Thursday, April 5, 2018

understanding

I’m often scornful of what passes for dialogue now, especially on any topic related to politics, and especially as worked out on social media. People are so certain of their own rightness, even on issues they know little about, and so closed to hearing any other opinion. And we’ve become so tribal that our demographic or identity shapes what people hear almost as much as the actual words.

I’m scornful, and then I’m reminded that in this matter the church has also lost it’s distinctiveness. On matters of worship style, diversity and inequality, or voting we can be as polarized and as hostile to each other as are unbelievers. Worse yet, we often have the same take-no-prisoners attitude when it comes to matters of doctrine. The end times, whether Jesus actually went to Hell and for how long, who will go to heaven (dogs, of course, but some other Christians?) and a host of other topics have us pulling our verbal knives to finish off our less-informed (to our thinking) wounded.

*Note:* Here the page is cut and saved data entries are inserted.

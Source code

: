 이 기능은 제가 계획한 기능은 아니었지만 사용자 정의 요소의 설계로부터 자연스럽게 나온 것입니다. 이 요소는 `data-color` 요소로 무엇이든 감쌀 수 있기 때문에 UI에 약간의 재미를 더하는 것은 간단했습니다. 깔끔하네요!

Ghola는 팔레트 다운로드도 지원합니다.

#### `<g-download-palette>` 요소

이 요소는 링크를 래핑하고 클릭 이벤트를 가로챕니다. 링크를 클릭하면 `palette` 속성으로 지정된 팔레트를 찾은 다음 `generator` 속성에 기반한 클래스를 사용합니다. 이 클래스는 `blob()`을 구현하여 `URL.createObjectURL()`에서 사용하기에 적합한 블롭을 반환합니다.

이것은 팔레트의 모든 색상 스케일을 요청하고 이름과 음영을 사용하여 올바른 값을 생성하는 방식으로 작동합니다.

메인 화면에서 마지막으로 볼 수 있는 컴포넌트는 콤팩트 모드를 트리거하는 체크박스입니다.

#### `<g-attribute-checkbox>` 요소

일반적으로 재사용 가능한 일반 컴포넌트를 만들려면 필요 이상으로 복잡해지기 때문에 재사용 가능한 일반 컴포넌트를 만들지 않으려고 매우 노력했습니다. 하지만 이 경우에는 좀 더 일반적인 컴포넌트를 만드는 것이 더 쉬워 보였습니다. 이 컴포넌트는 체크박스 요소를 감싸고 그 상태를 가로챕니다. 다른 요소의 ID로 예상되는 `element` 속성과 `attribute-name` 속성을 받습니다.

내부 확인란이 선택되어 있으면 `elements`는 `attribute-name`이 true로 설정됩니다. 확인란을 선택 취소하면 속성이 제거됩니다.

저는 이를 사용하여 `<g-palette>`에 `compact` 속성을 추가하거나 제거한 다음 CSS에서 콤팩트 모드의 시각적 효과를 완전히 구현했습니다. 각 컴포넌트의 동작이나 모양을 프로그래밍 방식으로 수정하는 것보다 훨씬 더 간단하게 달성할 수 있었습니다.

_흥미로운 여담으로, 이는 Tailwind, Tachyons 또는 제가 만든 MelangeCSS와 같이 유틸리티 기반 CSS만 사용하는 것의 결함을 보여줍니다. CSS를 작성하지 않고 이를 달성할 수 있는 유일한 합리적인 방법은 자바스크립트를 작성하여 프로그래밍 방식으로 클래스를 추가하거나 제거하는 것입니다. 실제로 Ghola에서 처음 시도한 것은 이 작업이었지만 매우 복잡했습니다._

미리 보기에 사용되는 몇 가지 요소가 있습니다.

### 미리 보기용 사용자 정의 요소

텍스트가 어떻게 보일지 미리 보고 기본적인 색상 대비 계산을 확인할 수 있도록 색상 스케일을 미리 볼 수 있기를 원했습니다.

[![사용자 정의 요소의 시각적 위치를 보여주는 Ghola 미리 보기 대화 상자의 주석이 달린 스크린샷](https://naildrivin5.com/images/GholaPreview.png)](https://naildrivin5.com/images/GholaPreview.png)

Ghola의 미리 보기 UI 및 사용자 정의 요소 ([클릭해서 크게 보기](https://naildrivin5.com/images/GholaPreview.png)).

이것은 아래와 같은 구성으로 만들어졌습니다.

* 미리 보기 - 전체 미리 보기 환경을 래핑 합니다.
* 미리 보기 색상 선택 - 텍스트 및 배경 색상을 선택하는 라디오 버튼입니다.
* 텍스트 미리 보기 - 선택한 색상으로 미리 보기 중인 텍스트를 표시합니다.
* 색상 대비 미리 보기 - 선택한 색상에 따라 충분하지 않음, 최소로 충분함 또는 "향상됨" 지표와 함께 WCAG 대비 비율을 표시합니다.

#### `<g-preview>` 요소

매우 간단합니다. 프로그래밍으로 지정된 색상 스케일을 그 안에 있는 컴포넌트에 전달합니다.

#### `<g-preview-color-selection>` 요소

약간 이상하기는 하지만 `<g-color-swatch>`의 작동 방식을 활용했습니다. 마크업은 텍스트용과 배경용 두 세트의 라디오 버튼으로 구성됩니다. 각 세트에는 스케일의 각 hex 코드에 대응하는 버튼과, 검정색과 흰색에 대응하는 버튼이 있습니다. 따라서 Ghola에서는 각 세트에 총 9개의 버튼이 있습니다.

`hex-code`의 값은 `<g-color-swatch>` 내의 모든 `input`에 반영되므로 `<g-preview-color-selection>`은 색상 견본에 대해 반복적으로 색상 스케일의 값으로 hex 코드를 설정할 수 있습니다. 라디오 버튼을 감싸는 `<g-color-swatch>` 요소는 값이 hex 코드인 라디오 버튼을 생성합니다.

With all this in mind, I was brought up short by a brief sentence from Mark 4, a chapter made up in large part by parables that Jesus told. It says this, in verse 33: “With many similar parables Jesus spoke the word to them, as much as they could understand.”

Jesus didn’t tell the people, or us, everything there is to know about himself, or the kingdom of God. He told as much as we could understand. So much of it we won’t get until we actually experience it. We are, in matters of faith, all children. Just as children see complex things like marriage or time zones through a very simplistic lens, so is our grasp of the things of God. I think it was C.S Lewis that said something to the effect that we’re like little children who don’t want to leave the puddle we’re playing in because we can’t comprehend a trip to the sea shore.


I need to remember that as I engage others in our civil and church discourse. After all, being wrong feels exactly like being right, up to the point you realize you’re wrong. And sometimes we defend our wrong positions so vigorously that we get invested in them, and continue to argue even after we know we’re wrong.